L’anniversaire de Kim Jong-Il

d’Aurélien Ducoudray (scénario) et Mélanie Allag (dessin et couleur) – Ed. Delcourt

Après La Faute Une vie en Corée du Nord*, qui démontrait que Pyongyang n’est qu’une vitrine à l’usage des étrangers, l’arbre qui cache une immense forêt d’individus minés par la hantise d’un crime de lèse-majesté à l’encontre des Pères-fondateurs de la Nation**, et contraints à bien des bassesses pour tenter de survivre, cet album place ses lecteurs à la hauteur du regard d’un enfant de huit ans.

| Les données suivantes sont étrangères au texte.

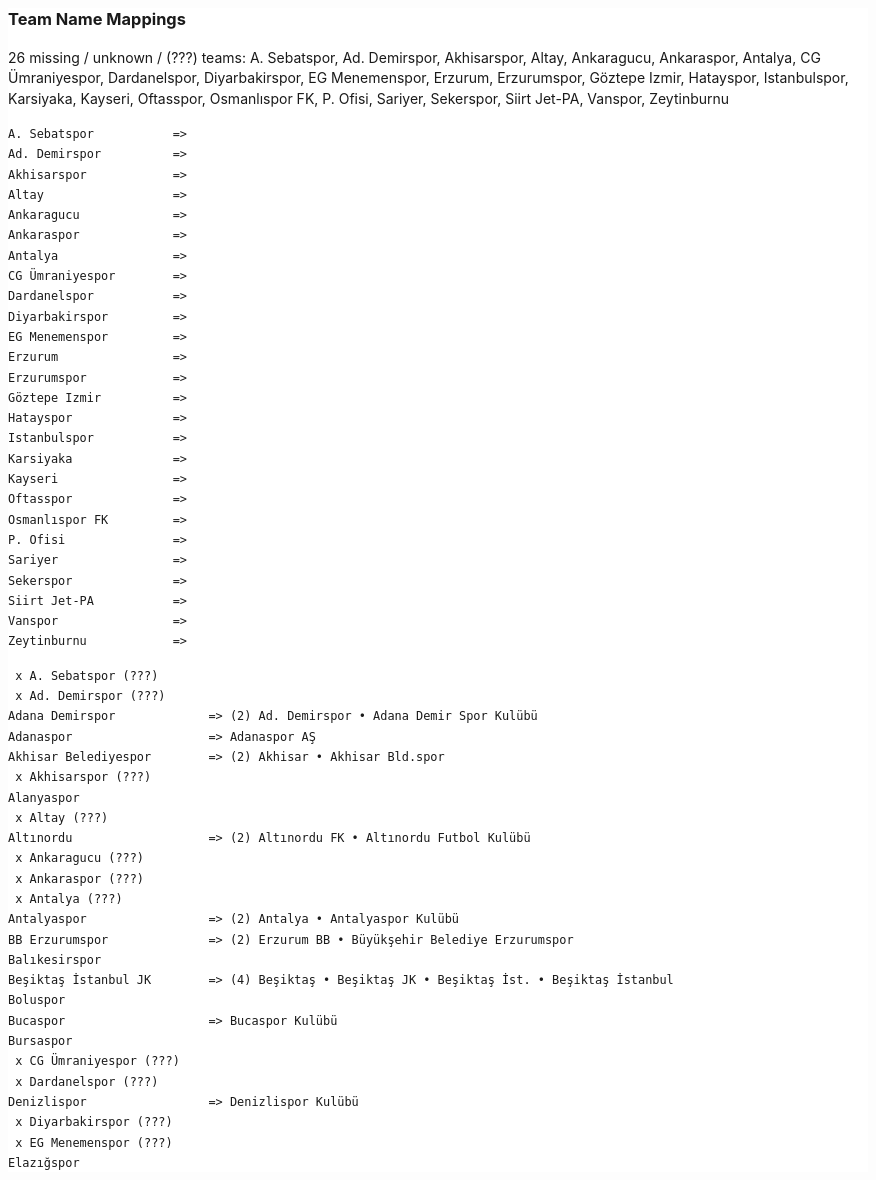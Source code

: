 
### Team Name Mappings

26 missing / unknown / (???) teams:
A. Sebatspor, Ad. Demirspor, Akhisarspor, Altay, Ankaragucu, Ankaraspor, Antalya, CG Ümraniyespor, Dardanelspor, Diyarbakirspor, EG Menemenspor, Erzurum, Erzurumspor, Göztepe Izmir, Hatayspor, Istanbulspor, Karsiyaka, Kayseri, Oftasspor, Osmanlıspor FK, P. Ofisi, Sariyer, Sekerspor, Siirt Jet-PA, Vanspor, Zeytinburnu


```
A. Sebatspor           =>
Ad. Demirspor          =>
Akhisarspor            =>
Altay                  =>
Ankaragucu             =>
Ankaraspor             =>
Antalya                =>
CG Ümraniyespor        =>
Dardanelspor           =>
Diyarbakirspor         =>
EG Menemenspor         =>
Erzurum                =>
Erzurumspor            =>
Göztepe Izmir          =>
Hatayspor              =>
Istanbulspor           =>
Karsiyaka              =>
Kayseri                =>
Oftasspor              =>
Osmanlıspor FK         =>
P. Ofisi               =>
Sariyer                =>
Sekerspor              =>
Siirt Jet-PA           =>
Vanspor                =>
Zeytinburnu            =>
```



```
 x A. Sebatspor (???)
 x Ad. Demirspor (???)
Adana Demirspor             => (2) Ad. Demirspor • Adana Demir Spor Kulübü
Adanaspor                   => Adanaspor AŞ
Akhisar Belediyespor        => (2) Akhisar • Akhisar Bld.spor
 x Akhisarspor (???)
Alanyaspor                  
 x Altay (???)
Altınordu                   => (2) Altınordu FK • Altınordu Futbol Kulübü
 x Ankaragucu (???)
 x Ankaraspor (???)
 x Antalya (???)
Antalyaspor                 => (2) Antalya • Antalyaspor Kulübü
BB Erzurumspor              => (2) Erzurum BB • Büyükşehir Belediye Erzurumspor
Balıkesirspor               
Beşiktaş İstanbul JK        => (4) Beşiktaş • Beşiktaş JK • Beşiktaş İst. • Beşiktaş İstanbul
Boluspor                    
Bucaspor                    => Bucaspor Kulübü
Bursaspor                   
 x CG Ümraniyespor (???)
 x Dardanelspor (???)
Denizlispor                 => Denizlispor Kulübü
 x Diyarbakirspor (???)
 x EG Menemenspor (???)
Elazığspor                  
```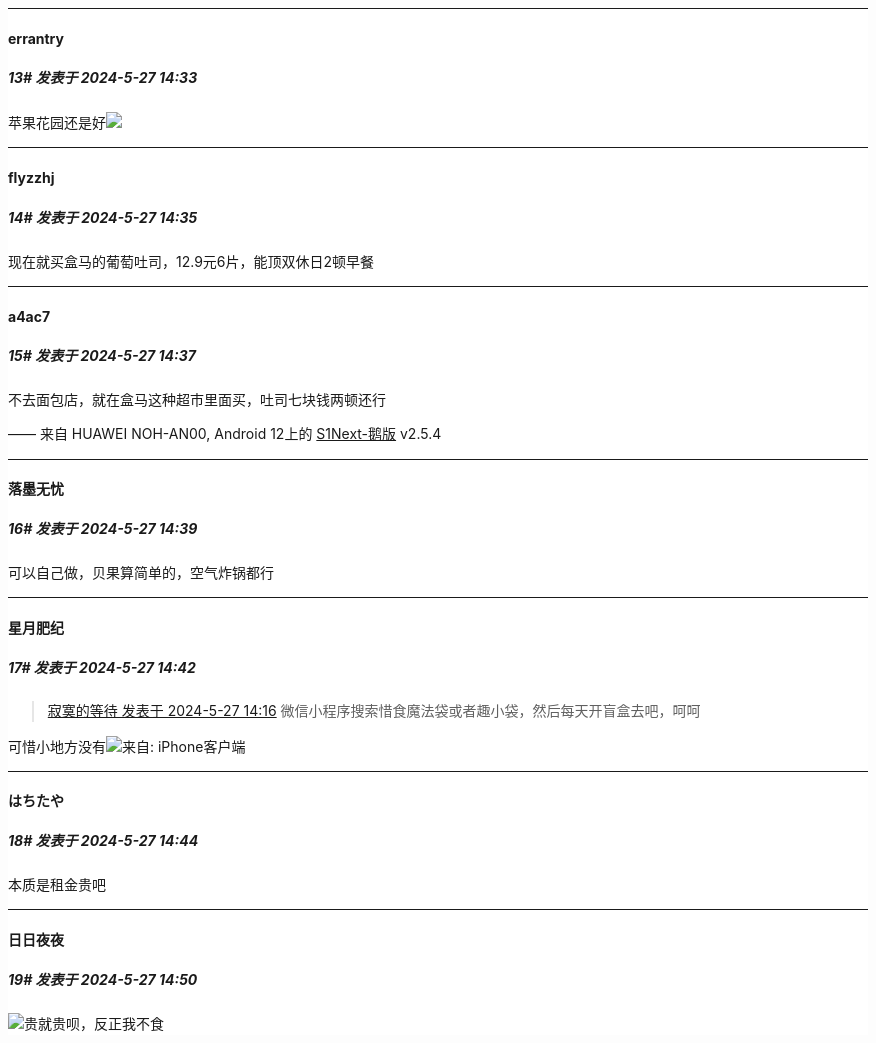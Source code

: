 *****

####  errantry  
##### 13#       发表于 2024-5-27 14:33

苹果花园还是好<img src="https://static.saraba1st.com/image/smiley/face2017/059.png" referrerpolicy="no-referrer">

*****

####  flyzzhj  
##### 14#       发表于 2024-5-27 14:35

现在就买盒马的葡萄吐司，12.9元6片，能顶双休日2顿早餐

*****

####  a4ac7  
##### 15#       发表于 2024-5-27 14:37

不去面包店，就在盒马这种超市里面买，吐司七块钱两顿还行

—— 来自 HUAWEI NOH-AN00, Android 12上的 [S1Next-鹅版](https://github.com/ykrank/S1-Next/releases) v2.5.4

*****

####  落墨无忧  
##### 16#       发表于 2024-5-27 14:39

可以自己做，贝果算简单的，空气炸锅都行

*****

####  星月肥纪  
##### 17#       发表于 2024-5-27 14:42

<blockquote><a href="httphttps://bbs.saraba1st.com/2b/forum.php?mod=redirect&amp;goto=findpost&amp;pid=65019107&amp;ptid=2185055" target="_blank"> 寂寞的等待 发表于 2024-5-27 14:16</a> 微信小程序搜索惜食魔法袋或者趣小袋，然后每天开盲盒去吧，呵呵 </blockquote>
可惜小地方没有<img src="https://static.saraba1st.com/image/smiley/face2017/002.png" referrerpolicy="no-referrer">来自: iPhone客户端

*****

####  はちたや  
##### 18#       发表于 2024-5-27 14:44

本质是租金贵吧

*****

####  日日夜夜  
##### 19#       发表于 2024-5-27 14:50

<img src="https://static.saraba1st.com/image/smiley/face2017/066.png" referrerpolicy="no-referrer">贵就贵呗，反正我不食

Jun Sang vit dans une petite ville du nord de la Corée, il est le chef des jeunesses patriotiques de son quartier. En ce 16 février, il se réjouit de fêter  » son  » anniversaire, qui tombe le même jour que celui que l’on ne désigne pas autrement que sous l’appellation de Commandant invaincu à la volonté de ferEtoile brillante ou Dirigeant mondial du XXIe siècle : Kim Jong-Il. Jun Sang suit religieusement chaque directive du Père bien-aimé, à commencer par celle de haïr de toutes ses forces  » les fantoches du Sud et les sales chiens d’impérialistes américains « .

 » Quelle noblesse de vie, quelle beauté d’espoir, quelle splendeur de bonheur que de donner ma jeunesse à la patrie unique « , se dit-il.

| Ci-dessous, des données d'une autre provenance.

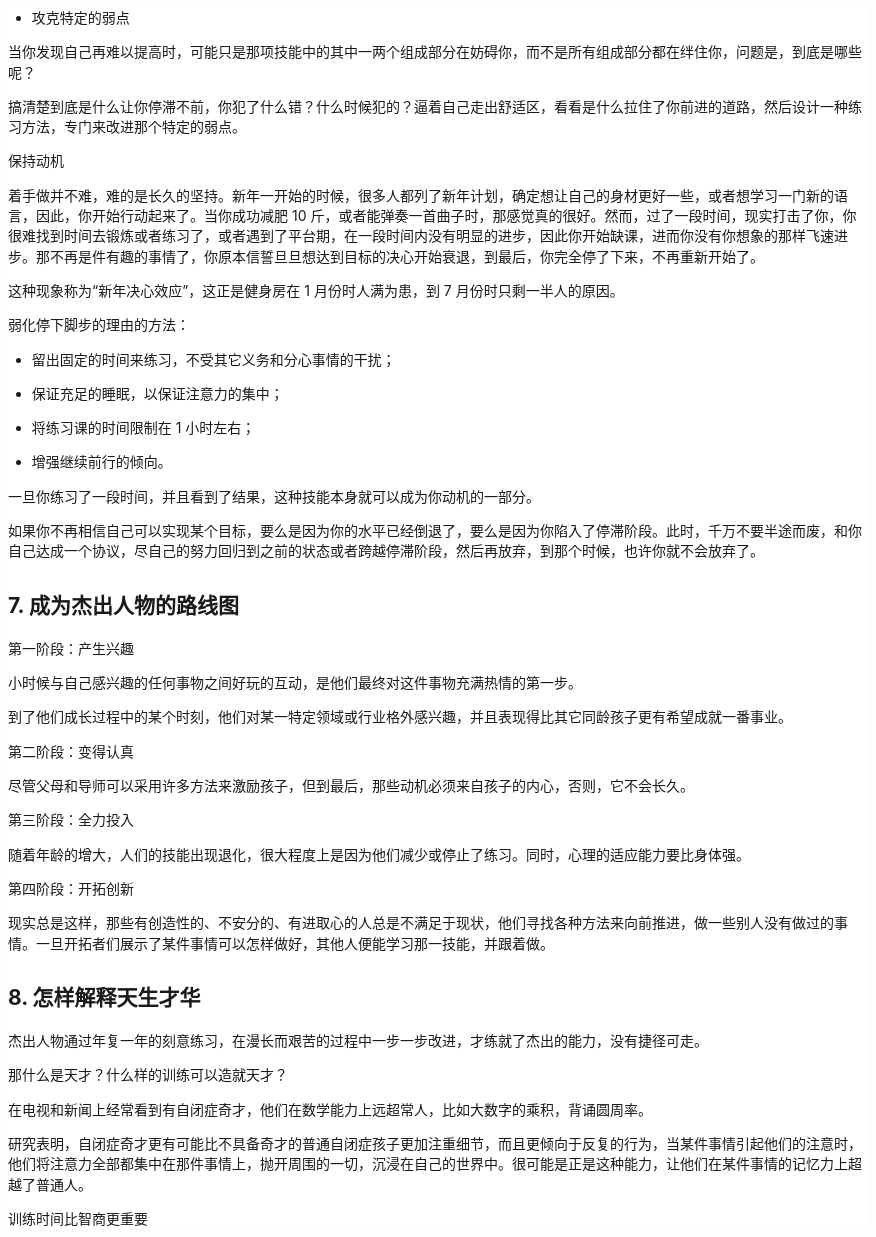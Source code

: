 - 攻克特定的弱点

当你发现自己再难以提高时，可能只是那项技能中的其中一两个组成部分在妨碍你，而不是所有组成部分都在绊住你，问题是，到底是哪些呢？

搞清楚到底是什么让你停滞不前，你犯了什么错？什么时候犯的？逼着自己走出舒适区，看看是什么拉住了你前进的道路，然后设计一种练习方法，专门来改进那个特定的弱点。

保持动机

着手做并不难，难的是长久的坚持。新年一开始的时候，很多人都列了新年计划，确定想让自己的身材更好一些，或者想学习一门新的语言，因此，你开始行动起来了。当你成功减肥 10 斤，或者能弹奏一首曲子时，那感觉真的很好。然而，过了一段时间，现实打击了你，你很难找到时间去锻炼或者练习了，或者遇到了平台期，在一段时间内没有明显的进步，因此你开始缺课，进而你没有你想象的那样飞速进步。那不再是件有趣的事情了，你原本信誓旦旦想达到目标的决心开始衰退，到最后，你完全停了下来，不再重新开始了。

这种现象称为“新年决心效应”，这正是健身房在 1 月份时人满为患，到 7 月份时只剩一半人的原因。

弱化停下脚步的理由的方法：

- 留出固定的时间来练习，不受其它义务和分心事情的干扰；

- 保证充足的睡眠，以保证注意力的集中；

- 将练习课的时间限制在 1 小时左右；

- 增强继续前行的倾向。

一旦你练习了一段时间，并且看到了结果，这种技能本身就可以成为你动机的一部分。

如果你不再相信自己可以实现某个目标，要么是因为你的水平已经倒退了，要么是因为你陷入了停滞阶段。此时，千万不要半途而废，和你自己达成一个协议，尽自己的努力回归到之前的状态或者跨越停滞阶段，然后再放弃，到那个时候，也许你就不会放弃了。

## 7. 成为杰出人物的路线图

第一阶段：产生兴趣

小时候与自己感兴趣的任何事物之间好玩的互动，是他们最终对这件事物充满热情的第一步。

到了他们成长过程中的某个时刻，他们对某一特定领域或行业格外感兴趣，并且表现得比其它同龄孩子更有希望成就一番事业。

第二阶段：变得认真

尽管父母和导师可以采用许多方法来激励孩子，但到最后，那些动机必须来自孩子的内心，否则，它不会长久。

第三阶段：全力投入

随着年龄的增大，人们的技能出现退化，很大程度上是因为他们减少或停止了练习。同时，心理的适应能力要比身体强。

第四阶段：开拓创新

现实总是这样，那些有创造性的、不安分的、有进取心的人总是不满足于现状，他们寻找各种方法来向前推进，做一些别人没有做过的事情。一旦开拓者们展示了某件事情可以怎样做好，其他人便能学习那一技能，并跟着做。

## 8. 怎样解释天生才华

杰出人物通过年复一年的刻意练习，在漫长而艰苦的过程中一步一步改进，才练就了杰出的能力，没有捷径可走。

那什么是天才？什么样的训练可以造就天才？

在电视和新闻上经常看到有自闭症奇才，他们在数学能力上远超常人，比如大数字的乘积，背诵圆周率。

研究表明，自闭症奇才更有可能比不具备奇才的普通自闭症孩子更加注重细节，而且更倾向于反复的行为，当某件事情引起他们的注意时，他们将注意力全部都集中在那件事情上，抛开周围的一切，沉浸在自己的世界中。很可能是正是这种能力，让他们在某件事情的记忆力上超越了普通人。

训练时间比智商更重要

Ses parents semblent plus réservés à l’égard de ce  régime, dans lequel la corruption, la délation et la paranoïa règnent en maîtres.

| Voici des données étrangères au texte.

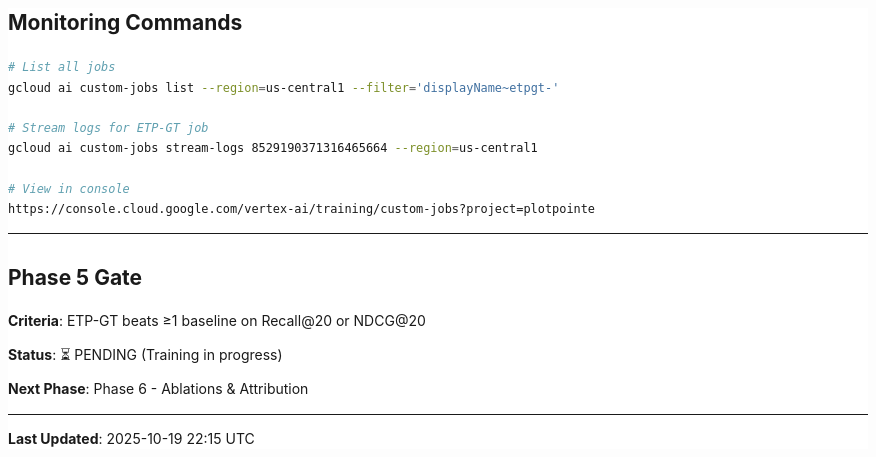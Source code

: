 
## Monitoring Commands

```bash
# List all jobs
gcloud ai custom-jobs list --region=us-central1 --filter='displayName~etpgt-'

# Stream logs for ETP-GT job
gcloud ai custom-jobs stream-logs 8529190371316465664 --region=us-central1

# View in console
https://console.cloud.google.com/vertex-ai/training/custom-jobs?project=plotpointe
```

---

## Phase 5 Gate

**Criteria**: ETP-GT beats ≥1 baseline on Recall@20 or NDCG@20

**Status**: ⏳ PENDING (Training in progress)

**Next Phase**: Phase 6 - Ablations & Attribution

---

**Last Updated**: 2025-10-19 22:15 UTC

Son père travaille à la mine et sa mère, en usine. Ils sont, comme tous leurs semblables, payés avec un lance-pierre. Lorsque les rations de nourriture diminuent ou viennent à manquer, le gouvernement a tôt fait de stigmatiser l’éternel ennemi américain. 

Après l’école, les enfants doivent travailler pour la sacro-sainte Mère-Patrie : cultiver les champs, collecter les excréments humains destinés à servir d’engrais pour les cultures, ou encore, patrouiller à tour de rôle le soir dans l’école, afin, officiellement, de prévenir une éventuelle attaque américaine – en réalité, pour protéger le clapier du directeur. Et quand, par malheur, l’un d’entre-eux vient à bouger une oreille, il reçoit une volée de coups de bâtons et doit faire son auto-critique devant ses camarades. Les distractions se résument d’ailleurs au spectacle des exécutions publiques des voleurs.

Changement d’atmosphère à partir du second tiers de l’album : le rêve auquel Jun Sang avait tant cru est devenu cauchemar. Au trait rond et doux et aux couleurs vives de Mélanie Allag, qui évoquent ceux des livres pour enfants, succèdent la grisaille, lorsque la famille se retrouve dans le camp de concentration de Yodok.

La couleur ne reviendra que, lorsque huit ans plus tard Jun Sang décidera de son choix de vie à venir.

Un album puissant et passionnant, à (re)découvrir.

A. C.

142 p., 17.95 €

  • de Michaël Sztanke et Alexis ChabertEd. Delcourt, 2014.

 

  • Kim Jong-Il succède à son père, Kim Il-Sung, en 1994 et meurt en 2011. Depuis, c’est son fils, Kim Jong-un, qui dirige la Corée du Nord.